# [What is needed]
Repeat exactly the lines from the start of the records below through the line that contains "der C/C++-Variablen entspricht.|", including both.
════════
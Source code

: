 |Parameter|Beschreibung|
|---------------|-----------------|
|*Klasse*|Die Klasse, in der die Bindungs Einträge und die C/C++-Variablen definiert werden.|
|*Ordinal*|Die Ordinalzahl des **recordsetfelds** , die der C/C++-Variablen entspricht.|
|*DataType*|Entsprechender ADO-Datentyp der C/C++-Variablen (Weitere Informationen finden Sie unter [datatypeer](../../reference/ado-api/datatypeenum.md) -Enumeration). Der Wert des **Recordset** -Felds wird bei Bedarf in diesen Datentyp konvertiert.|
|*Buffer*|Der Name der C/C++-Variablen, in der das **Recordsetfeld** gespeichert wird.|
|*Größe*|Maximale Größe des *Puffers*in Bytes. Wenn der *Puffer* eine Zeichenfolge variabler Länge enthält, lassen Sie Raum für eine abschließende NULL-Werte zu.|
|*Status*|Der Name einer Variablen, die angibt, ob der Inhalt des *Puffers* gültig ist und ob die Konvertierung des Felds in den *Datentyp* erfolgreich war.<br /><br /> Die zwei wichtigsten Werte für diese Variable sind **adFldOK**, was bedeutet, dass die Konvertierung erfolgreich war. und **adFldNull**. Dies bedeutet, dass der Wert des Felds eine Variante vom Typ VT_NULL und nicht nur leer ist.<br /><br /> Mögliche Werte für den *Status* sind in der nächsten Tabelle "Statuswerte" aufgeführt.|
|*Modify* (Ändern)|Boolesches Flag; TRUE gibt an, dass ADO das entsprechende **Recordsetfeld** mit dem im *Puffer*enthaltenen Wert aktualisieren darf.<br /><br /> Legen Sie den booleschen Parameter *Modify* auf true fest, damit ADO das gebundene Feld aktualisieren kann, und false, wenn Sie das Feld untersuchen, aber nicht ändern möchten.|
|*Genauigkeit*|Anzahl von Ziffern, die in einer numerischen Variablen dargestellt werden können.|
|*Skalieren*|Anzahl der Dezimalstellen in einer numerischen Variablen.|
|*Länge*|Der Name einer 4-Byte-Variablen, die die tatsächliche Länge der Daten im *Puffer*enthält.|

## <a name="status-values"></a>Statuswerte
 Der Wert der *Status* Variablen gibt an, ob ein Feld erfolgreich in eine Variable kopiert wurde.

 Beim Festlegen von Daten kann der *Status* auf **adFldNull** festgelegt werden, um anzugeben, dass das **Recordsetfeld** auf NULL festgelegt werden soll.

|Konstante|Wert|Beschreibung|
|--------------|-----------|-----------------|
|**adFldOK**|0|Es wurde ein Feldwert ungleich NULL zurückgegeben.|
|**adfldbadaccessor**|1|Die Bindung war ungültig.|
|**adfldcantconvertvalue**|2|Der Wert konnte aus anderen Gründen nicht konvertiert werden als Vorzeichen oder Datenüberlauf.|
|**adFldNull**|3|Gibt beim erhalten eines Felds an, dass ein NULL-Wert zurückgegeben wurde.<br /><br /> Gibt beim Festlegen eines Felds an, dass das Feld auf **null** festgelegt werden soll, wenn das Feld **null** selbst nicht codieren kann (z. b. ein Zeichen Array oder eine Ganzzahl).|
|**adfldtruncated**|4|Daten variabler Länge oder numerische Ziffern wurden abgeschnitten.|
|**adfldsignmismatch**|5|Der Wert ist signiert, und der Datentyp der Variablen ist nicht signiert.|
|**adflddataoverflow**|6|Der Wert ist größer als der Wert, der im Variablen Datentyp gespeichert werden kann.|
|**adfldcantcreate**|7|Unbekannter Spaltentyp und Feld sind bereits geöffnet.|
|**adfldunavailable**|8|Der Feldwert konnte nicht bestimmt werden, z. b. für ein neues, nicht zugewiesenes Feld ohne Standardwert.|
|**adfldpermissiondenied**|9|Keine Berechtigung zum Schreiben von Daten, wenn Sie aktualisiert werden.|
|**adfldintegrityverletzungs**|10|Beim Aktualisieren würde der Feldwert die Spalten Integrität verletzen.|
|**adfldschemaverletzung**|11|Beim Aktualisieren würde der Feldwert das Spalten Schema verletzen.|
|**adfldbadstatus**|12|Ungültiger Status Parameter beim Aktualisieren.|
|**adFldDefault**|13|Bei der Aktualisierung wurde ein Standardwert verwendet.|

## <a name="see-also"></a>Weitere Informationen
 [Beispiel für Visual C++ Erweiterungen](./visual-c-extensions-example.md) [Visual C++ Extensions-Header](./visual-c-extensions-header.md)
════════
# [The completed task]
Source code

: |Parameter|Beschreibung|
|---------------|-----------------|
|*Klasse*|Die Klasse, in der die Bindungs Einträge und die C/C++-Variablen definiert werden.|
|*Ordinal*|Die Ordinalzahl des **recordsetfelds** , die der C/C++-Variablen entspricht.|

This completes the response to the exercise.